According to a recent survey, one in three CMOs is expected to allocate between 21 and 50 percent of their budget to experiential marketing over the next three to five years. This surge represents a fundamental change in how marketers of all industries should approach their campaign.
Ironically, experiential marketing is the industry’s attempt to overcome its own weight: consumers are so bombarded by constant advertising that they usually filter it out as noise. Content overload has shrunk the average human attention span to a measly 6 seconds. Experiential marketing, utilizing 360-degree physical environments, cuts through this noise to create a lasting impression.

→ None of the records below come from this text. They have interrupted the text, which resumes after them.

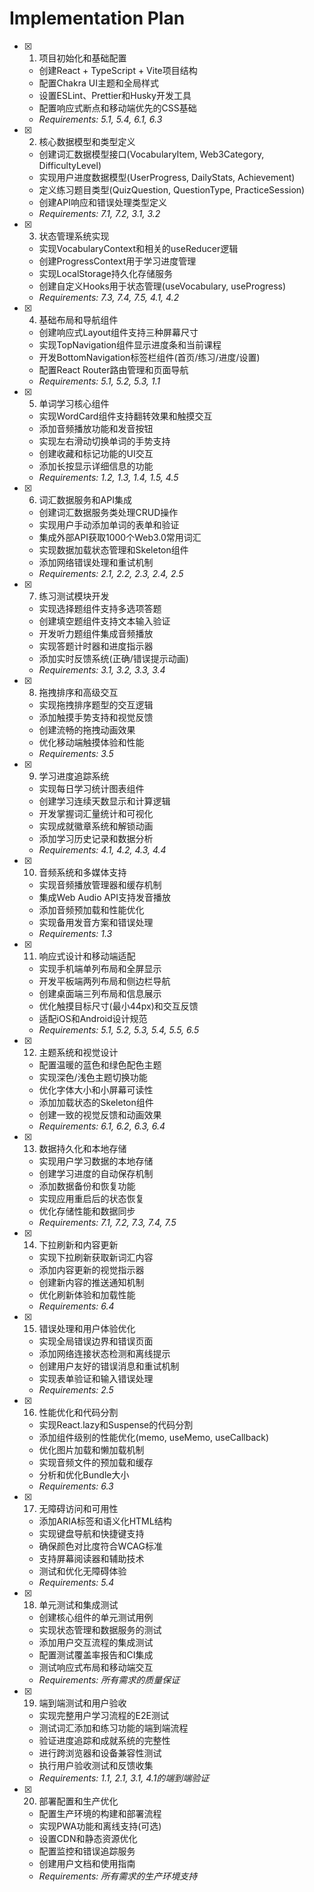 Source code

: # Implementation Plan

- [x] 1. 项目初始化和基础配置



  - 创建React + TypeScript + Vite项目结构
  - 配置Chakra UI主题和全局样式
  - 设置ESLint、Prettier和Husky开发工具
  - 配置响应式断点和移动端优先的CSS基础
  - _Requirements: 5.1, 5.4, 6.1, 6.3_

- [x] 2. 核心数据模型和类型定义



  - 创建词汇数据模型接口(VocabularyItem, Web3Category, DifficultyLevel)
  - 实现用户进度数据模型(UserProgress, DailyStats, Achievement)
  - 定义练习题目类型(QuizQuestion, QuestionType, PracticeSession)
  - 创建API响应和错误处理类型定义
  - _Requirements: 7.1, 7.2, 3.1, 3.2_

- [x] 3. 状态管理系统实现



  - 实现VocabularyContext和相关的useReducer逻辑
  - 创建ProgressContext用于学习进度管理
  - 实现LocalStorage持久化存储服务
  - 创建自定义Hooks用于状态管理(useVocabulary, useProgress)
  - _Requirements: 7.3, 7.4, 7.5, 4.1, 4.2_

- [x] 4. 基础布局和导航组件



  - 创建响应式Layout组件支持三种屏幕尺寸
  - 实现TopNavigation组件显示进度条和当前课程
  - 开发BottomNavigation标签栏组件(首页/练习/进度/设置)
  - 配置React Router路由管理和页面导航
  - _Requirements: 5.1, 5.2, 5.3, 1.1_

- [x] 5. 单词学习核心组件



  - 实现WordCard组件支持翻转效果和触摸交互
  - 添加音频播放功能和发音按钮
  - 实现左右滑动切换单词的手势支持
  - 创建收藏和标记功能的UI交互
  - 添加长按显示详细信息的功能
  - _Requirements: 1.2, 1.3, 1.4, 1.5, 4.5_

- [x] 6. 词汇数据服务和API集成





  - 创建词汇数据服务类处理CRUD操作
  - 实现用户手动添加单词的表单和验证
  - 集成外部API获取1000个Web3.0常用词汇
  - 实现数据加载状态管理和Skeleton组件
  - 添加网络错误处理和重试机制
  - _Requirements: 2.1, 2.2, 2.3, 2.4, 2.5_

- [x] 7. 练习测试模块开发






  - 实现选择题组件支持多选项答题
  - 创建填空题组件支持文本输入验证
  - 开发听力题组件集成音频播放
  - 实现答题计时器和进度指示器
  - 添加实时反馈系统(正确/错误提示动画)
  - _Requirements: 3.1, 3.2, 3.3, 3.4_

- [x] 8. 拖拽排序和高级交互



  - 实现拖拽排序题型的交互逻辑
  - 添加触摸手势支持和视觉反馈
  - 创建流畅的拖拽动画效果
  - 优化移动端触摸体验和性能
  - _Requirements: 3.5_

- [x] 9. 学习进度追踪系统




  - 实现每日学习统计图表组件
  - 创建学习连续天数显示和计算逻辑
  - 开发掌握词汇量统计和可视化
  - 实现成就徽章系统和解锁动画
  - 添加学习历史记录和数据分析
  - _Requirements: 4.1, 4.2, 4.3, 4.4_

- [x] 10. 音频系统和多媒体支持


  - 实现音频播放管理器和缓存机制
  - 集成Web Audio API支持发音播放
  - 添加音频预加载和性能优化
  - 实现备用发音方案和错误处理
  - _Requirements: 1.3_

- [x] 11. 响应式设计和移动端适配
  - 实现手机端单列布局和全屏显示
  - 开发平板端两列布局和侧边栏导航
  - 创建桌面端三列布局和信息展示
  - 优化触摸目标尺寸(最小44px)和交互反馈
  - 适配iOS和Android设计规范
  - _Requirements: 5.1, 5.2, 5.3, 5.4, 5.5, 6.5_

- [x] 12. 主题系统和视觉设计
  - 配置温暖的蓝色和绿色配色主题
  - 实现深色/浅色主题切换功能
  - 优化字体大小和小屏幕可读性
  - 添加加载状态的Skeleton组件
  - 创建一致的视觉反馈和动画效果
  - _Requirements: 6.1, 6.2, 6.3, 6.4_

- [x] 13. 数据持久化和本地存储



  - 实现用户学习数据的本地存储
  - 创建学习进度的自动保存机制
  - 添加数据备份和恢复功能
  - 实现应用重启后的状态恢复
  - 优化存储性能和数据同步
  - _Requirements: 7.1, 7.2, 7.3, 7.4, 7.5_

- [x] 14. 下拉刷新和内容更新









  - 实现下拉刷新获取新词汇内容
  - 添加内容更新的视觉指示器
  - 创建新内容的推送通知机制
  - 优化刷新体验和加载性能
  - _Requirements: 6.4_

- [x] 15. 错误处理和用户体验优化



  - 实现全局错误边界和错误页面
  - 添加网络连接状态检测和离线提示
  - 创建用户友好的错误消息和重试机制
  - 实现表单验证和输入错误处理
  - _Requirements: 2.5_

- [x] 16. 性能优化和代码分割



  - 实现React.lazy和Suspense的代码分割
  - 添加组件级别的性能优化(memo, useMemo, useCallback)
  - 优化图片加载和懒加载机制
  - 实现音频文件的预加载和缓存
  - 分析和优化Bundle大小
  - _Requirements: 6.3_

- [x] 17. 无障碍访问和可用性






  - 添加ARIA标签和语义化HTML结构
  - 实现键盘导航和快捷键支持
  - 确保颜色对比度符合WCAG标准
  - 支持屏幕阅读器和辅助技术
  - 测试和优化无障碍体验
  - _Requirements: 5.4_

- [x] 18. 单元测试和集成测试






  - 创建核心组件的单元测试用例
  - 实现状态管理和数据服务的测试
  - 添加用户交互流程的集成测试
  - 配置测试覆盖率报告和CI集成
  - 测试响应式布局和移动端交互
  - _Requirements: 所有需求的质量保证_

- [x] 19. 端到端测试和用户验收




  - 实现完整用户学习流程的E2E测试
  - 测试词汇添加和练习功能的端到端流程
  - 验证进度追踪和成就系统的完整性
  - 进行跨浏览器和设备兼容性测试
  - 执行用户验收测试和反馈收集
  - _Requirements: 1.1, 2.1, 3.1, 4.1的端到端验证_

- [x] 20. 部署配置和生产优化




  - 配置生产环境的构建和部署流程
  - 实现PWA功能和离线支持(可选)
  - 设置CDN和静态资源优化
  - 配置监控和错误追踪服务
  - 创建用户文档和使用指南
  - _Requirements: 所有需求的生产环境支持_ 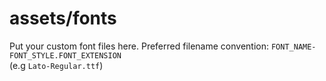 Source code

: assets/fonts
===

Put your custom font files here.
Preferred filename convention: `FONT_NAME-FONT_STYLE.FONT_EXTENSION` <br>(e.g `Lato-Regular.ttf`) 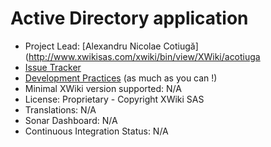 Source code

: # Active Directory application

* Project Lead: [Alexandru Nicolae Cotiugă](http://www.xwikisas.com/xwiki/bin/view/XWiki/acotiuga 
* [Issue Tracker](https://jira.xwikisas.com/projects/ADAPP) 
* [Development Practices](http://dev.xwiki.org/xwiki/bin/view/Community/DevelopmentPractices) (as much as you can !)
* Minimal XWiki version supported: N/A
* License: Proprietary - Copyright XWiki SAS
* Translations: N/A 
* Sonar Dashboard: N/A 
* Continuous Integration Status: N/A 
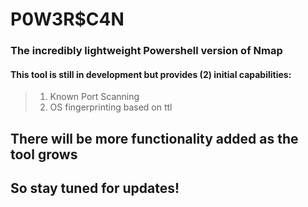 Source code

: # P0W3R$C4N
### The incredibly lightweight Powershell version of Nmap
#### This tool is still in development but provides (2) initial capabilities:
> 1. Known Port Scanning
> 2. OS fingerprinting based on ttl
## There will be more functionality added as the tool grows
## So stay tuned for updates!
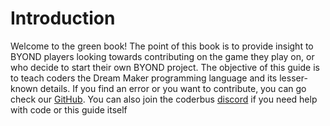 # Introduction
Welcome to the green book! The point of this book is to provide insight to BYOND players looking towards contributing on the game they play on, or who decide to start their own BYOND project. The objective of this guide is to teach coders the Dream Maker programming language and its lesser-known details. If you find an error or you want to contribute, you can go check our [GitHub]. You can also join the coderbus [discord] if you need help with code or this guide itself

[GitHub]: https://github.com/Carbonhell/The-green-book
[discord]: https://discord.gg/Vh8TJp9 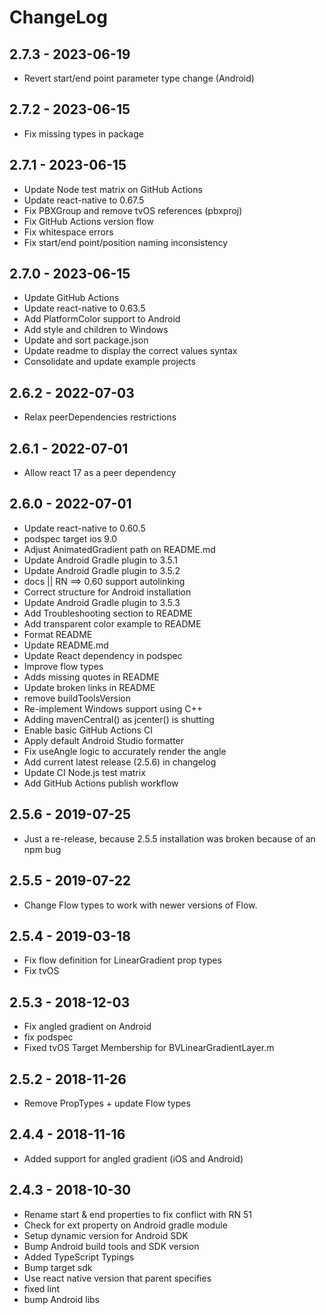 # ChangeLog

## 2.7.3 - 2023-06-19

- Revert start/end point parameter type change (Android)

## 2.7.2 - 2023-06-15

- Fix missing types in package

## 2.7.1 - 2023-06-15

- Update Node test matrix on GitHub Actions
- Update react-native to 0.67.5
- Fix PBXGroup and remove tvOS references (pbxproj)
- Fix GitHub Actions version flow
- Fix whitespace errors
- Fix start/end point/position naming inconsistency

## 2.7.0 - 2023-06-15

- Update GitHub Actions
- Update react-native to 0.63.5
- Add PlatformColor support to Android
- Add style and children to Windows
- Update and sort package.json
- Update readme to display the correct values syntax
- Consolidate and update example projects

## 2.6.2 - 2022-07-03

- Relax peerDependencies restrictions

## 2.6.1 - 2022-07-01

- Allow react 17 as a peer dependency

## 2.6.0 - 2022-07-01

- Update react-native to 0.60.5
- podspec target ios 9.0
- Adjust AnimatedGradient path on README.md
- Update Android Gradle plugin to 3.5.1
- Update Android Gradle plugin to 3.5.2
- docs || RN ==> 0.60 support autolinking
- Correct structure for Android installation
- Update Android Gradle plugin to 3.5.3
- Add Troubleshooting section to README
- Add transparent color example to README
- Format README
- Update README.md
- Update React dependency in podspec
- Improve flow types
- Adds missing quotes in README
- Update broken links in README
- remove buildToolsVersion
- Re-implement Windows support using C++
- Adding mavenCentral() as jcenter() is shutting
- Enable basic GitHub Actions CI
- Apply default Android Studio formatter
- Fix useAngle logic to accurately render the angle
- Add current latest release (2.5.6) in changelog
- Update CI Node.js test matrix
- Add GitHub Actions publish workflow

## 2.5.6 - 2019-07-25

- Just a re-release, because 2.5.5 installation was broken because of an npm bug

## 2.5.5 - 2019-07-22

- Change Flow types to work with newer versions of Flow.

## 2.5.4 - 2019-03-18

- Fix flow definition for LinearGradient prop types
- Fix tvOS

## 2.5.3 - 2018-12-03

- Fix angled gradient on Android
- fix podspec
- Fixed tvOS Target Membership for BVLinearGradientLayer.m

## 2.5.2 - 2018-11-26

- Remove PropTypes + update Flow types

## 2.4.4 - 2018-11-16

- Added support for angled gradient (iOS and Android)

## 2.4.3 - 2018-10-30

- Rename start & end properties to fix conflict with RN 51
- Check for ext property on Android gradle module
- Setup dynamic version for Android SDK
- Bump Android build tools and SDK version
- Added TypeScript Typings
- Bump target sdk
- Use react native version that parent specifies
- fixed lint
- bump Android libs

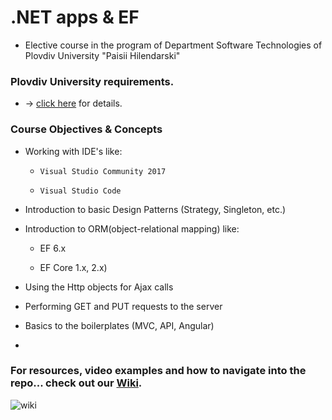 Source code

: # .NET apps & EF
- Elective course in the program of Department Software Technologies of Plovdiv University "Paisii Hilendarski"

### Plovdiv University requirements. 
- -> [click here](https://github.com/BaiGanio/PU-DB-Apps-With-EF/blob/master/%D0%A3%D1%87%D0%B5%D0%B1%D0%BD%D0%B0%20%D0%BF%D1%80%D0%BE%D0%B3%D1%80%D0%B0%D0%BC%D0%B0%20DB%20Apps.pdf) for details.

### Course Objectives & Concepts
* Working with IDE's like:

    - `Visual Studio Community 2017`
    
    - `Visual Studio Code`
    
* Introduction to basic Design Patterns (Strategy, Singleton, etc.)
* Introduction to ORM(object-relational mapping) like:

    - EF 6.x
    
    - EF Core 1.x, 2.x)
* Using the Http objects for Ajax calls
* Performing GET and PUT requests to the server
* Basics to the boilerplates (MVC, API, Angular)
* 

### For resources, video examples and how to navigate into the repo... check out our [Wiki](https://github.com/BaiGanio/PU-DB-Apps-With-EF/wiki).

![wiki](https://github.com/BaiGanio/PU-DB-Apps-With-EF/blob/master/repo-images/Wiki.png)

Another contributing factor is the convenience of ecommerce, which continues to be the growth engine for many industries. As sales move online, physical brand stores are taking on a new purpose: in addition to being points of sales, they are becoming places to differentiate through experiential—fully realized and all-encompassing spaces to convey each brand’s essence.
Spawning from these trends, experiential has grown to become an essential part of the marketing mix that leads to stronger differentiation and impact.
That sounds great except only brands with massive marketing budgets can bankroll the expensive stages, props, actors and MCs required for an experiential marketing initiative—and all of these costs are often spent on a one-night affair, to be torn down the next morning. So what about the rest of us (without overblown marketing budgets)?
As it turns out, there are several lessons that we can take away from the rise of experiential marketing, actionable by smaller brands and marketers of other practices. Because the truth is that experiential marketing isn’t effective just because it utilizes all 5 senses—it actually goes one layer deeper. It’s the mental engagement of a personal experience that creates a lasting experience, and this is something that all digital campaigns can (and must) capitalize on.
The low-hanging fruit for digital marketers is technological innovation like AR and VR. MADJOR launched the new Logitech G29 Driving Force with a VR experience, placing guests in the passenger seat of a car being driven by legendary Drift King Keiichi Tsuchiya. Viewers could experience the thrill of owning the new driving wheel in an immersive environment—one far more compelling and on-brand than an informational. As the wheel was made for gamers with proclivities toward technology, VR was also fitting format for the target audience.
Oculus, the American technology company founded in 2012, specializes in virtual reality hardware and software products. The company was acquired by Facebook for a valuation of $2 billion in 2014.
The key, then, isn’t that experiential formats should be novel, though that does help. Rather, format needs to reflect the brand and its audience.
For instance, user generated content is hardly a new invention, but its usages constantly evolve to bring strong engagement. User generated content is, by definition, a form of engagement. Anytime a user creates a piece of content, they are engaging in it. But most brands simply implore viewers to “leave a comment” on a social media post. These open-ended calls to action reveal a superficial understanding of user generated content and its benefits.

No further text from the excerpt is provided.